Bitte nicht lächeln!

Beim G20-Gipfel inszenierte sich Südkorea für die Weltöffentlichkeit als Land der Harmonie. Doch nicht alle Bürger zeigten sich lächelnd vor den Kameras aus aller Welt. Bereits vor dem Gipfel protestierten Gewerkschaften, Studenten und oppositionelle Gruppen gegen die internationale Wirtschaftsordnung, aber auch gegen die nationalistische Kampagne der Regierung.

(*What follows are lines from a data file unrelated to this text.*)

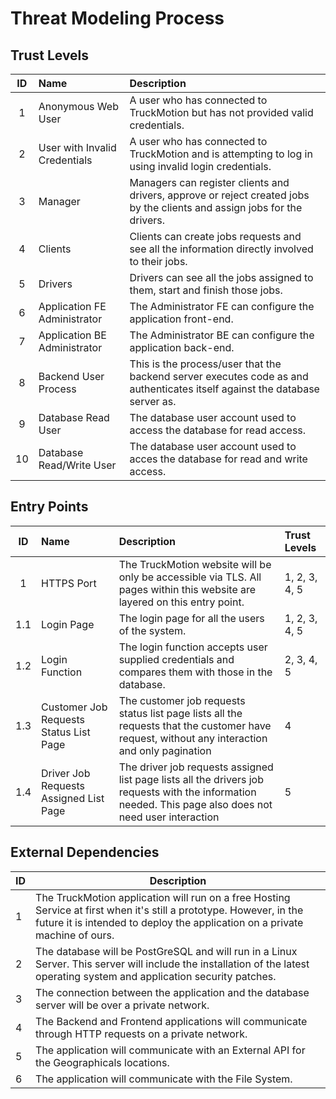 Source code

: # Threat Modeling Process

## Trust Levels

| ID | Name | Description |
|:----:|:------|:---------|
| 1 | Anonymous Web User | A user who has connected to TruckMotion but has not provided valid credentials. |
| 2 | User with Invalid Credentials | A user who has connected to TruckMotion and is attempting to log in using invalid login credentials. |
| 3 | Manager | Managers can register clients and drivers, approve or reject created jobs by the clients and assign jobs for the drivers. |
| 4 | Clients | Clients can create jobs requests and see all the information directly involved to their jobs. |
| 5 | Drivers | Drivers can see all the jobs assigned to them, start and finish those jobs. |
| 6 | Application FE Administrator | The Administrator FE can configure the application front-end. |
| 7 | Application BE Administrator | The Administrator BE can configure the application back-end. |
| 8 | Backend User Process | This is the process/user that the backend server executes code as and authenticates itself against the database server as. |
| 9 | Database Read User | The database user account used to access the database for read access. |
| 10 | Database Read/Write User | The database user account used to acces the database for read and write access. |

## Entry Points

| ID | Name | Description | Trust Levels |
|:----:|:-------|:-----|:-----|
| 1 | HTTPS Port | The TruckMotion website will be only be accessible via TLS. All pages within this website are layered on this entry point. | 1, 2, 3, 4, 5 |
| 1.1 | Login Page | The login page for all the users of the system. | 1, 2, 3, 4, 5 |
| 1.2 | Login Function | The login function accepts user supplied credentials and compares them with those in the database. | 2, 3, 4, 5 |
| 1.3 | Customer Job Requests Status List Page | The customer job requests status list page lists all the requests that the customer have request, without any interaction and only pagination | 4 |
| 1.4 | Driver Job Requests Assigned List Page | The driver job requests assigned list page lists all the drivers job requests with the information needed. This page also does not need user interaction | 5 |

## External Dependencies

| ID | Description |
| -- | ------------|
| 1 | The TruckMotion application will run on a free Hosting Service at first when it's still a prototype. However, in the future it is intended to deploy the application on a private machine of ours. |
| 2 | The database will be PostGreSQL and will run in a Linux Server. This server will include the installation of the latest operating system and application security patches. |
| 3 | The connection between the application and the database server will be over a private network. |
| 4 | The Backend and Frontend applications will communicate through HTTP requests on a private network. |
| 5 | The application will communicate with an External API for the Geographicals locations. |
| 6 | The application will communicate with the File System. |
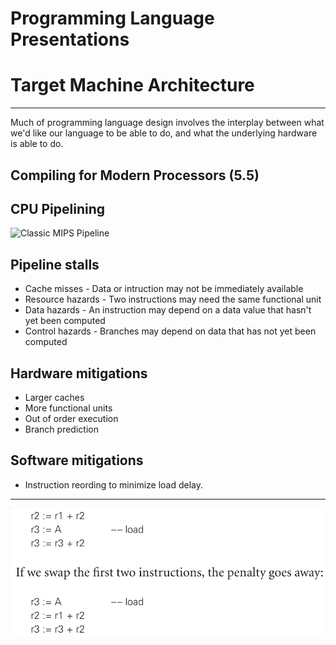 Programming Language Presentations
==================================

Target Machine Architecture
===========================

---

Much of programming language design involves the interplay between what we'd like our language to be able to do, and what the underlying hardware is able to do.

Compiling for Modern Processors (5.5)
-------------------------------------

CPU Pipelining
--------------

![Classic MIPS Pipeline](https://upload.wikimedia.org/wikipedia/commons/2/21/Fivestagespipeline.png)

Pipeline stalls
---------------

- Cache misses - Data or intruction may not be immediately available
- Resource hazards - Two instructions may need the same functional unit
- Data hazards - An instruction may depend on a data value that hasn't yet been computed
- Control hazards - Branches may  depend on data that has not yet been computed

Hardware mitigations
--------------------

- Larger caches
- More functional units
- Out of order execution
- Branch prediction

Software mitigations
--------------------

- Instruction reording to minimize load delay.

---

![Filling a load delay slot](figures/5-15.png) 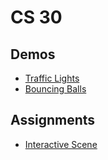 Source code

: # CS 30 

## Demos
- [Traffic Lights](traffic-lights)
- [Bouncing Balls](bouncing-balls)

## Assignments
- [Interactive Scene](interactive-scene) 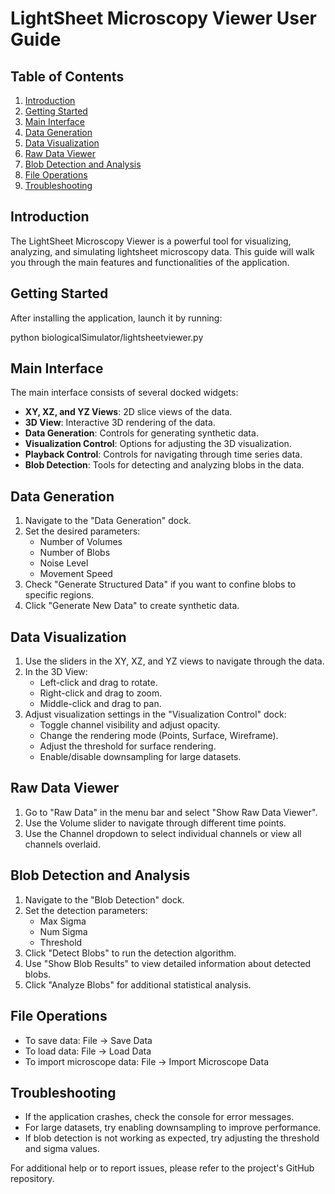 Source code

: # LightSheet Microscopy Viewer User Guide

## Table of Contents
1. [Introduction](#introduction)
2. [Getting Started](#getting-started)
3. [Main Interface](#main-interface)
4. [Data Generation](#data-generation)
5. [Data Visualization](#data-visualization)
6. [Raw Data Viewer](#raw-data-viewer)
7. [Blob Detection and Analysis](#blob-detection-and-analysis)
8. [File Operations](#file-operations)
9. [Troubleshooting](#troubleshooting)

## Introduction

The LightSheet Microscopy Viewer is a powerful tool for visualizing, analyzing, and simulating lightsheet microscopy data. This guide will walk you through the main features and functionalities of the application.

## Getting Started

After installing the application, launch it by running:

python biologicalSimulator/lightsheetviewer.py

## Main Interface

The main interface consists of several docked widgets:

- **XY, XZ, and YZ Views**: 2D slice views of the data.
- **3D View**: Interactive 3D rendering of the data.
- **Data Generation**: Controls for generating synthetic data.
- **Visualization Control**: Options for adjusting the 3D visualization.
- **Playback Control**: Controls for navigating through time series data.
- **Blob Detection**: Tools for detecting and analyzing blobs in the data.

## Data Generation

1. Navigate to the "Data Generation" dock.
2. Set the desired parameters:
   - Number of Volumes
   - Number of Blobs
   - Noise Level
   - Movement Speed
3. Check "Generate Structured Data" if you want to confine blobs to specific regions.
4. Click "Generate New Data" to create synthetic data.

## Data Visualization

1. Use the sliders in the XY, XZ, and YZ views to navigate through the data.
2. In the 3D View:
   - Left-click and drag to rotate.
   - Right-click and drag to zoom.
   - Middle-click and drag to pan.
3. Adjust visualization settings in the "Visualization Control" dock:
   - Toggle channel visibility and adjust opacity.
   - Change the rendering mode (Points, Surface, Wireframe).
   - Adjust the threshold for surface rendering.
   - Enable/disable downsampling for large datasets.

## Raw Data Viewer

1. Go to "Raw Data" in the menu bar and select "Show Raw Data Viewer".
2. Use the Volume slider to navigate through different time points.
3. Use the Channel dropdown to select individual channels or view all channels overlaid.

## Blob Detection and Analysis

1. Navigate to the "Blob Detection" dock.
2. Set the detection parameters:
   - Max Sigma
   - Num Sigma
   - Threshold
3. Click "Detect Blobs" to run the detection algorithm.
4. Use "Show Blob Results" to view detailed information about detected blobs.
5. Click "Analyze Blobs" for additional statistical analysis.

## File Operations

- To save data: File -> Save Data
- To load data: File -> Load Data
- To import microscope data: File -> Import Microscope Data

## Troubleshooting

- If the application crashes, check the console for error messages.
- For large datasets, try enabling downsampling to improve performance.
- If blob detection is not working as expected, try adjusting the threshold and sigma values.

For additional help or to report issues, please refer to the project's GitHub repository.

Schon von weitem wirkt die erste Demonstration gegen den G20-Gipfel am 7. November beeindruckend. Eine Unmenge von Fahnen ist aus der Entfernung gut zu sehen, der Wind trägt die rhythmisch vorgetragenen Sprechchöre zu einem herüber. Um zur Seoul Plaza im Zentrum der Stadt zu kommen, müssen massive Polizeikräfte passiert werden. Viele der Polizisten wirken weder glücklich noch motiviert, hier zu stehen. Daran ändert auch die martialische Ausrüstung nichts.
Aber in der Masse kann man den Eindruck gewinnen, dass man sich hier auf ein Bürgerkriegsszenario vorbereitet hat. Die Passanten nehmen das Ganze eher gelassen, auch wenn die Gesamtzahl von 50 000 eingesetzten Polizisten ein neuer Rekord sein dürfte.
Sobald man die Plaza erreicht hat, wird man von einer Vielzahl von Arbeiter-Interessengruppen, Ständen mit Literatur (Marx und Mao sind hier gut vertreten) und Essensverkäufern umringt. Nachdem man dann noch einen Schrein für die »Märtyrer der Bewegung« mit Fotos der getöteten Oppositionellen der vergangenen Jahrzehnte passiert hat, erreicht man endlich die große Bühne. Von dort aus wird die gesamte Protestveranstaltung choreografiert. Neben Reden, die von Führungsmitgliedern der einzelnen Gewerkschaften gehalten werden, werden Theaterstücke aufgeführt, die die mehr als 30 000 Demonstranten zum Kampf gegen den Kapitalismus motivieren sollen. Diese Performances erinnern stark an die Lehrstücke aus der Zeit der chinesischen Kulturrevolution, doch scheinen sie noch immer gut anzukommen.
Von der Bühne aus kann man den steten Zustrom von Aktivisten gut beobachten. Jede Fabrikbelegschaft und jede Gewerkschaftsgruppe trägt jeweils eigene Banner, farbige Stirnbänder und uniformartige Kleidung. Nur die Studenten und einige andere fallen aufgrund ihrer normalen Straßenkleidung aus dem Rahmen. Die Arbeiter sind in festen Blöcken gegliedert und stehen in Reih und Glied, recken regelmäßig die Fäuste und rufen gemeinsam »Stop FTA!« oder »Nieder mit G20!« Die Atmosphäre changiert zwischen orthodox kommunistischer Parteiveranstaltung und ausgelassenem Happening eines Kulturfestes.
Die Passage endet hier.